Segment Start: DATA TO PROCESS

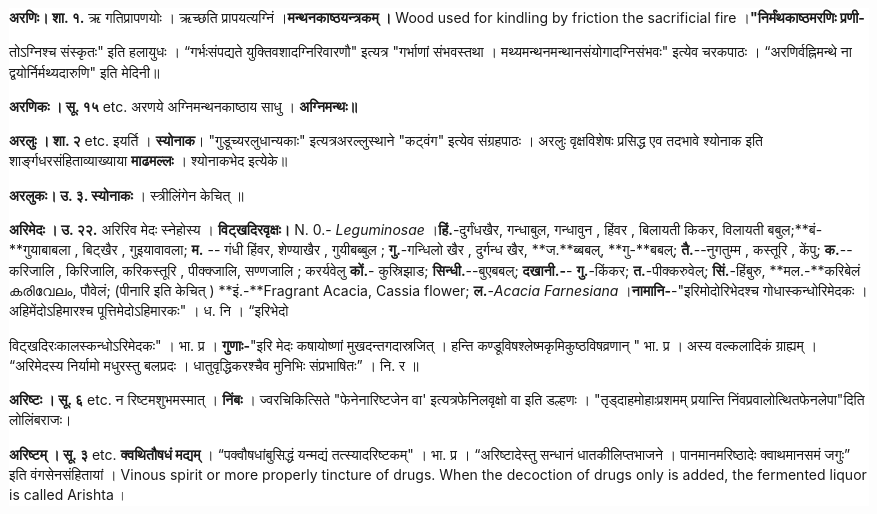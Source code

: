 **अरणिः। शा. १.** ऋ गतिप्रापणयोः । ऋच्छति प्रापयत्यग्निं ।**मन्थनकाष्ठयन्त्रकम् ।** Wood used for kindling by friction the sacrificial fire ।**"निर्मंथकाष्ठमरणिः प्रणी-**







तोऽग्निश्च संस्कृतः" इति हलायुधः । “गर्भःसंपद्यते युक्तिवशादग्निरिवारणौ" इत्यत्र "गर्भाणां संभवस्तथा । मथ्यमन्थनमन्थानसंयोगादग्निसंभवः" इत्येव चरकपाठः । “अरणिर्वह्निमन्थे ना द्वयोर्निर्मथ्यदारुणि" इति मेदिनी॥

**अरणिकः । सू. १५** etc. अरणये अग्निमन्थनकाष्ठाय साधु । **अग्निमन्थः॥**

**अरलुः । शा. २** etc. इयर्ति । **स्योनाक**। "गुडूच्यरलुधान्यकाः" इत्यत्रअरल्लुस्थाने "कट्वंग" इत्येव संग्रहपाठः । अरलुः वृक्षविशेषः प्रसिद्ध एव तदभावे श्योनाक इति शार्ङ्गधरसंहिताव्याख्याया **माढमल्लः** । श्योनाकभेद इत्येके॥

**अरलुकः। उ. ३. स्योनाकः** । स्त्रीलिंगेन केचित् ॥

**अरिमेदः । उ. २२.** अरिरिव मेदः स्नेहोस्य । **विट्खदिरवृक्षः।** N. 0.- *Leguminosae* ।**हिं.**-दुर्गंधखैर, गन्धाबुल, गन्धावुन , हिंवर , बिलायती किकर, विलायती बबुल;**बं-**गुयाबाबला , बिट्खैर , गुइयावावला; **म.** -- गंधी हिंवर, शेण्याखैर , गुयीबब्बुल ; **गु.**-गन्धिलो खैर , दुर्गन्ध खैर, **ज.**ब्बबल्, **गु-**बबल्; **तै.**--नुगतुम्म , कस्तूरि , केंपु; **क.**-- करिजालि , किरिजालि, करिकस्तूरि , पीक्क्जालि, सण्णजालि ; करर्यवेलु **कों.**- कुस्रिझाड; **सिन्धी.**--बुएबबल्; **दखानी.-**- **गु.**-किंकर; **त.**-पीक्करुवेल्; **सिं.**-हिंबुरु, **मल.-**करिबेलं കരിവേലം, पौवेलं; (पीनारि इति केचित् ) **इं.-**Fragrant Acacia, Cassia flower; **ल.**-*Acacia Farnesiana* ।**नामानि-**-"इरिमोदोरिभेदश्च गोधास्कन्धोरिमेदकः । अहिमेंदोऽहिमारश्च पूत्तिमेदोऽहिमारकः" । ध. नि । “इरिभेदो







विट्खदिरःकालस्कन्धोऽरिमेदकः" । भा. प्र । **गुणाः-**"इरि मेदः कषायोष्णां मुखदन्तगदास्रजित् । हन्ति कण्डूविषश्लेष्मकृमिकुष्ठविषव्रणान् " भा. प्र । अस्य वल्कलादिकं ग्राह्यम् । “अरिमेदस्य निर्यामो मधुरस्तु बलप्रदः । धातुवृद्धिकरश्चैव मुनिभिः संप्रभाषितः” । नि. र ॥

**अरिष्टः । सू. ६** etc. न रिष्टमशुभमस्मात् । **निंबः** । ज्वरचिकित्सिते "फेनेनारिष्टजेन वा' इत्यत्रफेनिलवृक्षो वा इति डल्हणः । "तृड्दाहमोहाःप्रशमम् प्रयान्ति निंवप्रवालोत्थितफेनलेपा"दिति लोलिंबराजः।

**अरिष्टम् । सू. ३** etc. **क्वथितौषधं मद्यम्** । “पक्वौषधांबुसिद्धं यन्मद्यं तत्स्यादरिष्टकम्" । भा. प्र । “अरिष्टादेस्तु सन्धानं धातकीलिप्तभाजने । पानमानमरिष्ठादेः क्वाथमानसमं जगुः” इति वंगसेनसंहितायां । Vinous spirit or more properly tincture of drugs. When the decoction of drugs only is added, the fermented liquor is called Arishta ।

Segment End: DATA TO PROCESS

EXERCISE INSTRUCTIONS - Skip every picture and return the lines above from the top through the one that contains "शार्ङ्गधरसंहिताव्याख्याया **माढमल्लः** । श्योनाकभेद इत्येके॥".

EXERCISE OUTPUT -
Source code

: **अरणिः। शा. १.** ऋ गतिप्रापणयोः । ऋच्छति प्रापयत्यग्निं ।**मन्थनकाष्ठयन्त्रकम् ।** Wood used for kindling by friction the sacrificial fire ।**"निर्मंथकाष्ठमरणिः प्रणी-**







तोऽग्निश्च संस्कृतः" इति हलायुधः । “गर्भःसंपद्यते युक्तिवशादग्निरिवारणौ" इत्यत्र "गर्भाणां संभवस्तथा । मथ्यमन्थनमन्थानसंयोगादग्निसंभवः" इत्येव चरकपाठः । “अरणिर्वह्निमन्थे ना द्वयोर्निर्मथ्यदारुणि" इति मेदिनी॥

**अरणिकः । सू. १५** etc. अरणये अग्निमन्थनकाष्ठाय साधु । **अग्निमन्थः॥**

**अरलुः । शा. २** etc. इयर्ति । **स्योनाक**। "गुडूच्यरलुधान्यकाः" इत्यत्रअरल्लुस्थाने "कट्वंग" इत्येव संग्रहपाठः । अरलुः वृक्षविशेषः प्रसिद्ध एव तदभावे श्योनाक इति शार्ङ्गधरसंहिताव्याख्याया **माढमल्लः** । श्योनाकभेद इत्येके॥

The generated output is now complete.